= EXERCISE PROMPT =
Make an exact copy of the records, with the pictures left out.
(RECORDS FOR THIS TASK Opens)
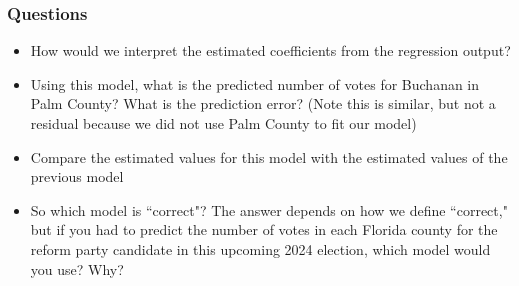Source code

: \documentclass{article}\usepackage[]{graphicx}\usepackage[]{color}
\begin{document}
\subsubsection*{Questions}
\begin{itemize}
\item How would we interpret the estimated coefficients from the regression output? 
\item Using this model, what is the predicted number of votes for Buchanan in Palm County? What is the prediction error? (Note this is similar, but not a residual because we did not use Palm County to fit our model)
\item Compare the estimated values for this model with the estimated values of the previous model
\item So which model is ``correct"? The answer depends on how we define ``correct," but if you had to predict the number of votes in each Florida county for the reform party candidate in this upcoming 2024 election, which model would you use? Why?
\end{itemize}
\end{document}
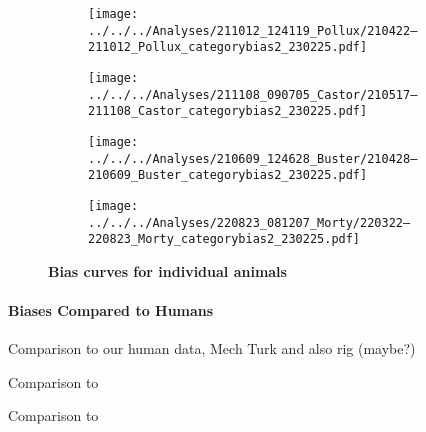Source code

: \begin{figure}
    \centering
    \begin{subfigure}[b]{0.49\textwidth}
         \centering
         \caption{}
         \texttt{[image: ../../../Analyses/211012\_124119\_Pollux/210422--211012\_Pollux\_categorybias2\_230225.pdf]}
         \label{fig:BiasCurvesPollux}
    \end{subfigure}
    \hfill
    \begin{subfigure}[b]{0.49\textwidth}
         \centering
         \caption{}
         \texttt{[image: ../../../Analyses/211108\_090705\_Castor/210517--211108\_Castor\_categorybias2\_230225.pdf]}    
         \label{fig:BiasCurvesCastor}
    \end{subfigure}
    
    \begin{subfigure}[b]{0.49\textwidth}
         \centering
         \caption{}
         \texttt{[image: ../../../Analyses/210609\_124628\_Buster/210428--210609\_Buster\_categorybias2\_230225.pdf]}    
         \label{fig:BiasCurvesBuster}
     \end{subfigure}
     \hfill
     \begin{subfigure}[b]{0.49\textwidth}
         \centering
         \caption{}
         \texttt{[image: ../../../Analyses/220823\_081207\_Morty/220322--220823\_Morty\_categorybias2\_230225.pdf]}    
         \label{fig:BiasCurvesMorty}
     \end{subfigure}
        \caption{\textbf{Bias curves for individual animals} }
        \label{fig:BiasCurvesIndividual}
\end{figure}



\paragraph{Biases Compared to Humans}

Comparison to our human data, Mech Turk and also rig (maybe?)

Comparison to \cite{bae_why_2015}

Comparison to \cite{panichello_error-correcting_2019}

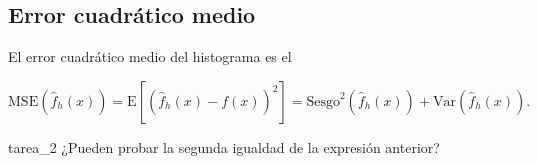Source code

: \documentclass[12pt]{book}\usepackage[]{graphicx}\usepackage[]{color}
\theoremstyle{definition}
\theoremstyle{plain}
\begin{document}
\subsection{Error cuadrático medio}

El error cuadrático medio del histograma es el

\begin{equation*}
	\mathrm{MSE}\left( \hat{f}_h(x)\right) =
	\mathrm{E}\left[\left(\hat{f}_h(x) - f(x)\right)^2\right] = \mathrm{Sesgo}^2\left( \hat{f}_h(x)\right) + \mathrm{Var}\left( \hat{f}_h(x)\right).
\end{equation*}

\begin{tarea}{}{tarea_2}
	¿Pueden probar la segunda igualdad de la expresión anterior?
\end{tarea}
\end{document}
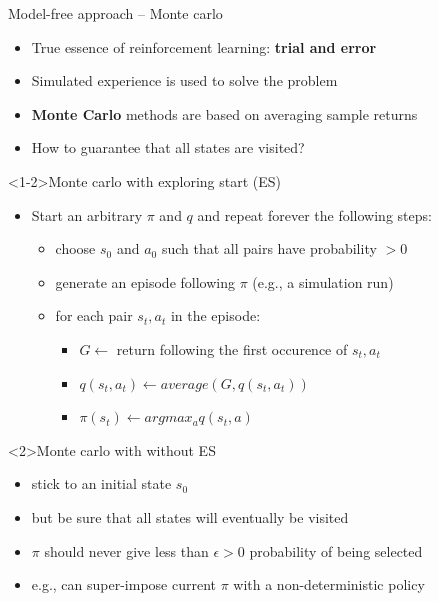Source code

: \documentclass[presentation, 9pt]{beamer}\mode<presentation>{\usetheme{AMSBolognaFC}}
\begin{document}
\begin{frame}{Model-free approach -- Monte carlo}
	\begin{itemize}
		\item True essence of reinforcement learning: \textbf{trial and error}
		\item Simulated experience is used to solve the problem
		\item \textbf{Monte Carlo} methods are based on averaging sample returns
		\item How to guarantee that all states are visited?
	\end{itemize}
	\begin{alertblock}<1-2>{Monte carlo with exploring start (ES)}
		\begin{itemize}
			\item Start an arbitrary $\pi$ and $q$ and repeat forever the following steps:
			\begin{itemize}
				\item choose $s_0$ and $a_0$ such that all pairs have probability $> 0$
				\item generate an episode following $\pi$ (e.g., a simulation run)
				\item for each pair $s_t, a_t$ in the episode:
				\begin{itemize}
					\item $G \leftarrow$ return following the first occurence of $s_t, a_t$
					\item $q(s_t, a_t) \leftarrow average(G, q(s_t, a_t))$
					\item $\pi(s_t) \leftarrow argmax_a q(s_t, a)$
				\end{itemize}
			\end{itemize}
		\end{itemize}
	\end{alertblock}
	\begin{alertblock}{Monte carlo with without ES}
		\begin{itemize}
			\item stick to an initial state $s_0$ 
			\item but be sure that all states will eventually be visited
			\item $\pi$ should never give less than $\epsilon > 0$ probability of being selected
			\item e.g., can super-impose current $\pi$ with a non-deterministic policy
		\end{itemize}
	\end{alertblock}
\end{frame}
\end{document}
(RECORDS FOR THIS TASK Closes)
= ANSWER TO THIS TASK =
Source code

: \documentclass{article}\usepackage[]{graphicx}\usepackage[]{color}
\begin{document}
\subsubsection*{Questions}
\begin{itemize}
\item How would we interpret the estimated coefficients from the regression output? 
\item Using this model, what is the predicted number of votes for Buchanan in Palm County? What is the prediction error? (Note this is similar, but not a residual because we did not use Palm County to fit our model)
\item Compare the estimated values for this model with the estimated values of the previous model
\item So which model is ``correct"? The answer depends on how we define ``correct," but if you had to predict the number of votes in each Florida county for the reform party candidate in this upcoming 2024 election, which model would you use? Why?
\end{itemize}
\end{document}
Source code

: \begin{figure}
    \centering
    \begin{subfigure}[b]{0.49\textwidth}
         \centering
         \caption{}
         \texttt{[image: ../../../Analyses/211012\_124119\_Pollux/210422--211012\_Pollux\_categorybias2\_230225.pdf]}
         \label{fig:BiasCurvesPollux}
    \end{subfigure}
    \hfill
    \begin{subfigure}[b]{0.49\textwidth}
         \centering
         \caption{}
         \texttt{[image: ../../../Analyses/211108\_090705\_Castor/210517--211108\_Castor\_categorybias2\_230225.pdf]}    
         \label{fig:BiasCurvesCastor}
    \end{subfigure}
    
    \begin{subfigure}[b]{0.49\textwidth}
         \centering
         \caption{}
         \texttt{[image: ../../../Analyses/210609\_124628\_Buster/210428--210609\_Buster\_categorybias2\_230225.pdf]}    
         \label{fig:BiasCurvesBuster}
     \end{subfigure}
     \hfill
     \begin{subfigure}[b]{0.49\textwidth}
         \centering
         \caption{}
         \texttt{[image: ../../../Analyses/220823\_081207\_Morty/220322--220823\_Morty\_categorybias2\_230225.pdf]}    
         \label{fig:BiasCurvesMorty}
     \end{subfigure}
        \caption{\textbf{Bias curves for individual animals} }
        \label{fig:BiasCurvesIndividual}
\end{figure}



\paragraph{Biases Compared to Humans}

Comparison to our human data, Mech Turk and also rig (maybe?)

Comparison to \cite{bae_why_2015}

Comparison to \cite{panichello_error-correcting_2019}

Source code

: \documentclass[12pt]{book}\usepackage[]{graphicx}\usepackage[]{color}
\theoremstyle{definition}
\theoremstyle{plain}
\begin{document}
\subsection{Error cuadrático medio}

El error cuadrático medio del histograma es el

\begin{equation*}
	\mathrm{MSE}\left( \hat{f}_h(x)\right) =
	\mathrm{E}\left[\left(\hat{f}_h(x) - f(x)\right)^2\right] = \mathrm{Sesgo}^2\left( \hat{f}_h(x)\right) + \mathrm{Var}\left( \hat{f}_h(x)\right).
\end{equation*}

\begin{tarea}{}{tarea_2}
	¿Pueden probar la segunda igualdad de la expresión anterior?
\end{tarea}
\end{document}
Source code

: \documentclass[presentation, 9pt]{beamer}\mode<presentation>{\usetheme{AMSBolognaFC}}
\begin{document}
\begin{frame}{Model-free approach -- Monte carlo}
	\begin{itemize}
		\item True essence of reinforcement learning: \textbf{trial and error}
		\item Simulated experience is used to solve the problem
		\item \textbf{Monte Carlo} methods are based on averaging sample returns
		\item How to guarantee that all states are visited?
	\end{itemize}
	\begin{alertblock}<1-2>{Monte carlo with exploring start (ES)}
		\begin{itemize}
			\item Start an arbitrary $\pi$ and $q$ and repeat forever the following steps:
			\begin{itemize}
				\item choose $s_0$ and $a_0$ such that all pairs have probability $> 0$
				\item generate an episode following $\pi$ (e.g., a simulation run)
				\item for each pair $s_t, a_t$ in the episode:
				\begin{itemize}
					\item $G \leftarrow$ return following the first occurence of $s_t, a_t$
					\item $q(s_t, a_t) \leftarrow average(G, q(s_t, a_t))$
					\item $\pi(s_t) \leftarrow argmax_a q(s_t, a)$
				\end{itemize}
			\end{itemize}
		\end{itemize}
	\end{alertblock}
	\begin{alertblock}{Monte carlo with without ES}
		\begin{itemize}
			\item stick to an initial state $s_0$ 
			\item but be sure that all states will eventually be visited
			\item $\pi$ should never give less than $\epsilon > 0$ probability of being selected
			\item e.g., can super-impose current $\pi$ with a non-deterministic policy
		\end{itemize}
	\end{alertblock}
\end{frame}
\end{document}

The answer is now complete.